Let's start by taking a step back – because for all the talk about this approach, there's still a lot of uncertainty about what it actually is.

By definition, it's a marketing approach built around the creation of blogs, articles, videos, podcasts, webinars, white papers and anything else an audience can consume.

In reality, though, it's about a value exchange: brands build audiences, and convert them into clients or customers, by offering them information, insight, education or even entertainment in return for their time.

In an era where time is precious, and clicks are a highly prized entity, getting the attention of audiences isn't always easy; that's why targeting, relevancy, presentation and strategy are more important than ever. Aligning your content to the customer's decision journey is key; but if you get it right, the rewards are enormous.
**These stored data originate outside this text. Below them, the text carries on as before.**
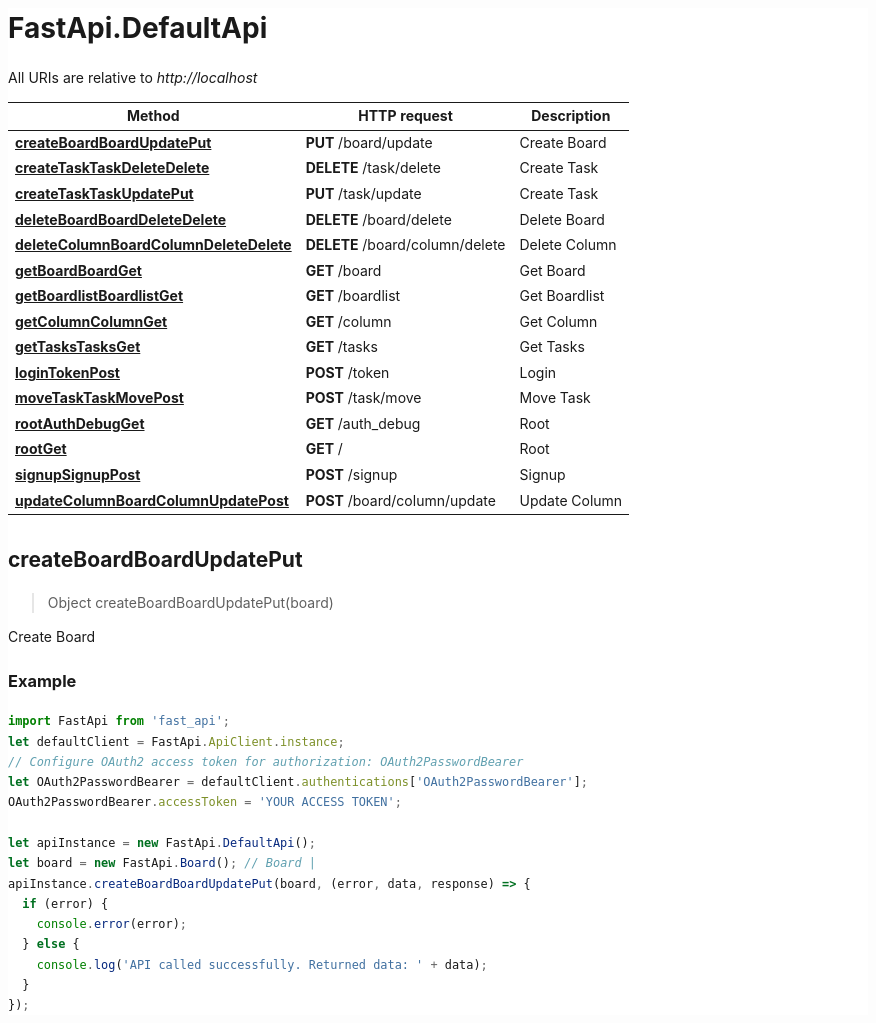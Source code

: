 # FastApi.DefaultApi

All URIs are relative to *http://localhost*

Method | HTTP request | Description
------------- | ------------- | -------------
[**createBoardBoardUpdatePut**](DefaultApi.md#createBoardBoardUpdatePut) | **PUT** /board/update | Create Board
[**createTaskTaskDeleteDelete**](DefaultApi.md#createTaskTaskDeleteDelete) | **DELETE** /task/delete | Create Task
[**createTaskTaskUpdatePut**](DefaultApi.md#createTaskTaskUpdatePut) | **PUT** /task/update | Create Task
[**deleteBoardBoardDeleteDelete**](DefaultApi.md#deleteBoardBoardDeleteDelete) | **DELETE** /board/delete | Delete Board
[**deleteColumnBoardColumnDeleteDelete**](DefaultApi.md#deleteColumnBoardColumnDeleteDelete) | **DELETE** /board/column/delete | Delete Column
[**getBoardBoardGet**](DefaultApi.md#getBoardBoardGet) | **GET** /board | Get Board
[**getBoardlistBoardlistGet**](DefaultApi.md#getBoardlistBoardlistGet) | **GET** /boardlist | Get Boardlist
[**getColumnColumnGet**](DefaultApi.md#getColumnColumnGet) | **GET** /column | Get Column
[**getTasksTasksGet**](DefaultApi.md#getTasksTasksGet) | **GET** /tasks | Get Tasks
[**loginTokenPost**](DefaultApi.md#loginTokenPost) | **POST** /token | Login
[**moveTaskTaskMovePost**](DefaultApi.md#moveTaskTaskMovePost) | **POST** /task/move | Move Task
[**rootAuthDebugGet**](DefaultApi.md#rootAuthDebugGet) | **GET** /auth_debug | Root
[**rootGet**](DefaultApi.md#rootGet) | **GET** / | Root
[**signupSignupPost**](DefaultApi.md#signupSignupPost) | **POST** /signup | Signup
[**updateColumnBoardColumnUpdatePost**](DefaultApi.md#updateColumnBoardColumnUpdatePost) | **POST** /board/column/update | Update Column



## createBoardBoardUpdatePut

> Object createBoardBoardUpdatePut(board)

Create Board

### Example

```javascript
import FastApi from 'fast_api';
let defaultClient = FastApi.ApiClient.instance;
// Configure OAuth2 access token for authorization: OAuth2PasswordBearer
let OAuth2PasswordBearer = defaultClient.authentications['OAuth2PasswordBearer'];
OAuth2PasswordBearer.accessToken = 'YOUR ACCESS TOKEN';

let apiInstance = new FastApi.DefaultApi();
let board = new FastApi.Board(); // Board | 
apiInstance.createBoardBoardUpdatePut(board, (error, data, response) => {
  if (error) {
    console.error(error);
  } else {
    console.log('API called successfully. Returned data: ' + data);
  }
});
```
But is content marketing not just for consumer brands?

Absolutely not. In fact, if anything, content marketing is better placed for B2B brands – normally the ticket price of the purchase is far higher, and that means there’s a lot more research involved before a decision is made.

Content answers the questions that pop up during the course of this research, and more questions means a far greater need for answers. After all, a consumer looking to engage legal services is going to spend a lot more time reading up than someone buying a pair of socks.

This creates a huge opportunity for legal firms to be in the right place at the right time, as their audiences embark on this quest for information.

B2C content is great for brand-building, or developing immense scale for ecommerce brands, consumers are unlikely to invest the same level of research into buying a pair of socks than they are to hiring a legal firm – this is reflected in the content-led approach.

Why legal firms are perfectly placed for content marketing

There are few better fits for content marketing, even within the B2B world, than legal firms.

For a start, legal professionals tend to be well used to putting pen to paper, and articulating their thoughts in written form. The habit of content creation is one that creates enormous difficulty in certain sectors – so that's the first hurdle cleared straight away.

More importantly, though, legal firms are absolutely bursting with knowledge, information and insight. And the more a firm can share with their prospective clients, the more they’ll empower them to move through the decision process, and reach out to set up that all-important meeting or call.

The modern B2B decision journey (and the knowledge gap)

Initially, it may seem counter-intuitive to share this knowledge so openly.

After all, knowledge is the product; it’s what firms sell to their clients. This is how professional services used to function in the pre-internet days, where the ‘knowledge gap’ between client and agency made for a radically different sales cycle to what we have today.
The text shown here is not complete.